I've been playing around with shadow mapping in OpenGL using depth textures. The depth texture is fine and I can map it onto the scene but I have some strange artefacts on the back of the object:

My question is what is causing this and how can I fix it?

The fragment shader I'm using is fairly straightforward (I stripped out the colour for simplicity in case you're wondering why there's no blue here):

in vec4 vShadowCoord;

out vec4 fragColor;

void main()
{
float bias = 0.005;
float visibility = 1.0;
visibility = 0.25;

fragColor = vec4(visibility);
}


Edit: As requested, minimum working example screenshot that uses only the above code (no colour).
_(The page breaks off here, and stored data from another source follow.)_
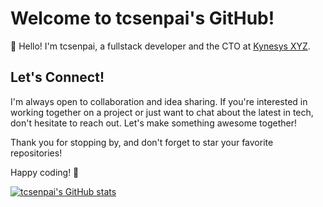 # Welcome to tcsenpai's GitHub!

👋 Hello! I'm tcsenpai, a fullstack developer and the CTO at [Kynesys XYZ](https://kynesys.xyz). 

## Let's Connect!
I'm always open to collaboration and idea sharing. 
If you're interested in working together on a project or just want to chat about the latest in tech, don't hesitate to reach out. 
Let's make something awesome together!

Thank you for stopping by, and don't forget to star your favorite repositories!

Happy coding! 🚀

[![tcsenpai's GitHub stats](https://github-readme-stats.vercel.app/api?username=tcsenpai)](https://github.com/anuraghazra/github-readme-stats)

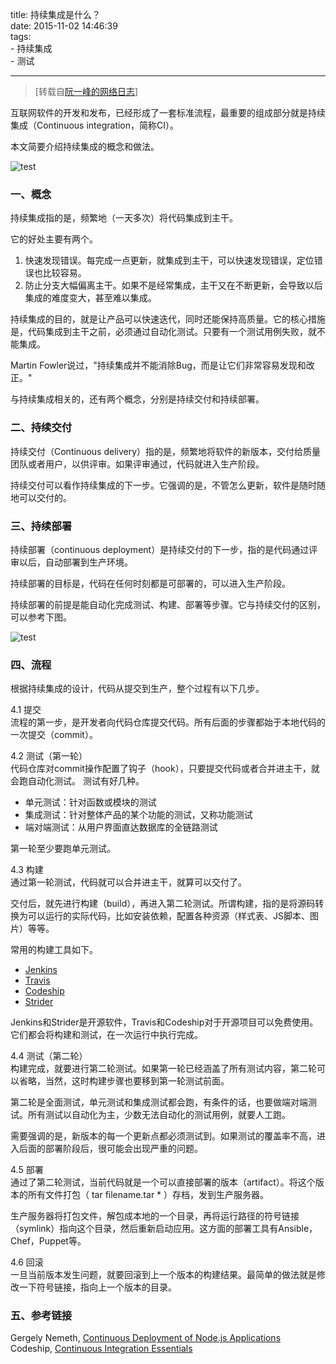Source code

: title: 持续集成是什么？  
date: 2015-11-02 14:46:39  
tags:  
	- 持续集成  
	- 测试 

---

>[转载自[阮一峰的网络日志](http://www.ruanyifeng.com/blog/2015/09/continuous-integration.html)]

互联网软件的开发和发布，已经形成了一套标准流程，最重要的组成部分就是持续集成（Continuous integration，简称CI）。  

本文简要介绍持续集成的概念和做法。  

![test](https://dn-yuankeqiang.qbox.me/bg2015092301.png)  

### 一、概念 

持续集成指的是，频繁地（一天多次）将代码集成到主干。  

它的好处主要有两个。  

1. 快速发现错误。每完成一点更新，就集成到主干，可以快速发现错误，定位错误也比较容易。  
2. 防止分支大幅偏离主干。如果不是经常集成，主干又在不断更新，会导致以后集成的难度变大，甚至难以集成。   

持续集成的目的，就是让产品可以快速迭代，同时还能保持高质量。它的核心措施是，代码集成到主干之前，必须通过自动化测试。只要有一个测试用例失败，就不能集成。  

Martin Fowler说过，"持续集成并不能消除Bug，而是让它们非常容易发现和改正。"  

与持续集成相关的，还有两个概念，分别是持续交付和持续部署。  

### 二、持续交付 
持续交付（Continuous delivery）指的是，频繁地将软件的新版本，交付给质量团队或者用户，以供评审。如果评审通过，代码就进入生产阶段。  

持续交付可以看作持续集成的下一步。它强调的是，不管怎么更新，软件是随时随地可以交付的。  

### 三、持续部署 
持续部署（continuous deployment）是持续交付的下一步，指的是代码通过评审以后，自动部署到生产环境。  

持续部署的目标是，代码在任何时刻都是可部署的，可以进入生产阶段。  

持续部署的前提是能自动化完成测试、构建、部署等步骤。它与持续交付的区别，可以参考下图。  

![test](https://dn-yuankeqiang.qbox.me/bg2015092302.jpg)  

### 四、流程  
根据持续集成的设计，代码从提交到生产，整个过程有以下几步。  

4.1 提交  
流程的第一步，是开发者向代码仓库提交代码。所有后面的步骤都始于本地代码的一次提交（commit）。  

4.2 测试（第一轮）  
代码仓库对commit操作配置了钩子（hook），只要提交代码或者合并进主干，就会跑自动化测试。
测试有好几种。  
* 单元测试：针对函数或模块的测试  
* 集成测试：针对整体产品的某个功能的测试，又称功能测试  
* 端对端测试：从用户界面直达数据库的全链路测试  

第一轮至少要跑单元测试。  

4.3 构建  
通过第一轮测试，代码就可以合并进主干，就算可以交付了。  

交付后，就先进行构建（build），再进入第二轮测试。所谓构建，指的是将源码转换为可以运行的实际代码，比如安装依赖，配置各种资源（样式表、JS脚本、图片）等等。  

常用的构建工具如下。  
* [Jenkins](http://jenkins-ci.org/)   
* [Travis](https://travis-ci.com/)  
* [Codeship](https://www.codeship.io/)  
* [Strider](http://stridercd.com/)  

Jenkins和Strider是开源软件，Travis和Codeship对于开源项目可以免费使用。它们都会将构建和测试，在一次运行中执行完成。  

4.4 测试（第二轮）  
构建完成，就要进行第二轮测试。如果第一轮已经涵盖了所有测试内容，第二轮可以省略，当然，这时构建步骤也要移到第一轮测试前面。  

第二轮是全面测试，单元测试和集成测试都会跑，有条件的话，也要做端对端测试。所有测试以自动化为主，少数无法自动化的测试用例，就要人工跑。  

需要强调的是，新版本的每一个更新点都必须测试到。如果测试的覆盖率不高，进入后面的部署阶段后，很可能会出现严重的问题。  

4.5 部署  
通过了第二轮测试，当前代码就是一个可以直接部署的版本（artifact）。将这个版本的所有文件打包（ tar filename.tar * ）存档，发到生产服务器。  

生产服务器将打包文件，解包成本地的一个目录，再将运行路径的符号链接（symlink）指向这个目录，然后重新启动应用。这方面的部署工具有Ansible，Chef，Puppet等。  


4.6 回滚  
一旦当前版本发生问题，就要回滚到上一个版本的构建结果。最简单的做法就是修改一下符号链接，指向上一个版本的目录。  

### 五、参考链接
Gergely Nemeth, [Continuous Deployment of Node.js Applications](https://blog.risingstack.com/continuous-deployment-of-node-js-applications/)  
Codeship, [Continuous Integration Essentials](https://codeship.com/continuous-integration-essentials)   



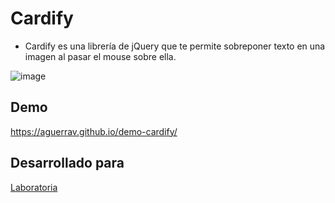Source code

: # Cardify

+ Cardify es una librería de jQuery que te permite sobreponer texto en una imagen al pasar el mouse sobre ella.

![image](https://media.giphy.com/media/xThtaygOxYCxhrKEgw/giphy.gif)

## Demo

https://aguerrav.github.io/demo-cardify/


## Desarrollado para 
[Laboratoria](http://laboratoria.la)
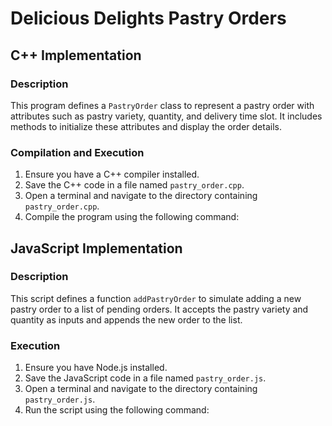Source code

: # Delicious Delights Pastry Orders

## C++ Implementation

### Description
This program defines a `PastryOrder` class to represent a pastry order with attributes such as pastry variety, quantity, and delivery time slot. It includes methods to initialize these attributes and display the order details.

### Compilation and Execution
1. Ensure you have a C++ compiler installed.
2. Save the C++ code in a file named `pastry_order.cpp`.
3. Open a terminal and navigate to the directory containing `pastry_order.cpp`.
4. Compile the program using the following command:




## JavaScript Implementation

### Description
This script defines a function `addPastryOrder` to simulate adding a new pastry order to a list of pending orders. It accepts the pastry variety and quantity as inputs and appends the new order to the list.

### Execution
1. Ensure you have Node.js installed.
2. Save the JavaScript code in a file named `pastry_order.js`.
3. Open a terminal and navigate to the directory containing `pastry_order.js`.
4. Run the script using the following command:
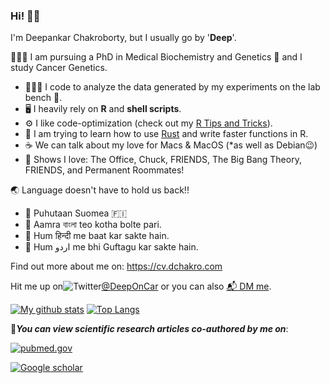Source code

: ### Hi! 👋🏼

I'm Deepankar Chakroborty, but I usually go by '**Deep**'.

👨🏻‍🔬 I am pursuing a PhD in Medical Biochemistry and Genetics 🧬 and I study Cancer Genetics.
+ 👨🏻‍💻 I code to analyze the data generated by my experiments on the lab bench 🧫.
+ 🖥 I heavily rely on **R** and **shell scripts**.
+ ⚙️ I like code-optimization (check out my [R Tips and Tricks](https://github.com/dchakro/benchmarkR/raw/master/results.pdf)).
+ 🌱 I am trying to learn how to use [Rust](https://www.rust-lang.org) and write faster functions in R.
+ ☕️ We can talk about my love for Macs & MacOS (*as well as Debian😉)
+ 🎥 Shows I love: The Office, Chuck, FRIENDS, The Big Bang Theory, FRIENDS, and Permanent Roommates!

🌏 Language doesn't have to hold us back!!

+ 💬 Puhutaan Suomea 🇫🇮 
+ 💬 Aamra বাংলা teo kotha bolte pari.
+ 💬 Hum हिन्दी me baat kar sakte hain.
+ 💬 Hum اردو me bhi Guftagu kar sakte hain.

Find out more about me on: https://cv.dchakro.com

Hit me up on![Twitter](https://upload.wikimedia.org/wikipedia/en/thumb/9/9f/Twitter_bird_logo_2012.svg/20px-Twitter_bird_logo_2012.svg.png)[@DeepOnCar](https://twitter.com/DeepOnCar) or you can also [📬 DM me](https://twitter.com/messages/compose?recipient_id=869131514314883072).

[![My github stats](https://github-readme-stats.vercel.app/api?username=dchakro&show_icons=true&title_color=B51C31&icon_color=EDA700&text_color=18447E&bg_color=FFFFFF&hide=[])](https://github.com/dchakro?tab=repositories) [![Top Langs](https://github-readme-stats.vercel.app/api/top-langs/?username=dchakro&text_color=18447E&bg_color=FFFFFF&title_color=B51C31)](https://github.com/dchakro?tab=repositories)

📄***You can view scientific research articles co-authored by me on***:

[![pubmed.gov](https://upload.wikimedia.org/wikipedia/commons/thumb/f/fb/US-NLM-PubMed-Logo.svg/100px-US-NLM-PubMed-Logo.svg.png)](https://pubmed.ncbi.nlm.nih.gov/?term=Chakroborty%2C+Deepankar%5BAuthor%5D&sort=pubdate)

[![Google scholar](https://upload.wikimedia.org/wikipedia/commons/thumb/c/c7/Google_Scholar_logo.svg/50px-Google_Scholar_logo.svg.png)](https://scholar.google.fi/citations?user=a-SPfrYAAAAJ&hl=en)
• Can you confirm whether the code shown (with blue removed) also causes the artefacts? If you have narrowed down the code then showing the image from the narrowed down code will help exclude any irrelevant details and highlight the problem. – trichoplax Aug 30 '15 at 17:23
• Yes it does, I figured I'd take a screenshot with colour in there otherwise it looks even uglier :) – Blarglenarf Aug 31 '15 at 4:54
• I can understand that, but since it's the ugliness that you're asking for help with, you might have a better chance of someone seeing the problem if you include the screenshot that matches the code too. – trichoplax Aug 31 '15 at 11:04
• Fair enough. I've added an extra screenshot. – Blarglenarf Aug 31 '15 at 13:35
• Have you tried playing around a bit more with the bias? – cifz Aug 31 '15 at 19:36

This issue looks like standard shadow map acne artifacts. Additionally your's lighting equation is incomplete or wrong. Light shouldn't influence faces with normals facing away from it. This also means that with a proper equation the "dark" side of the sphere shouldn't have any acne artifacts.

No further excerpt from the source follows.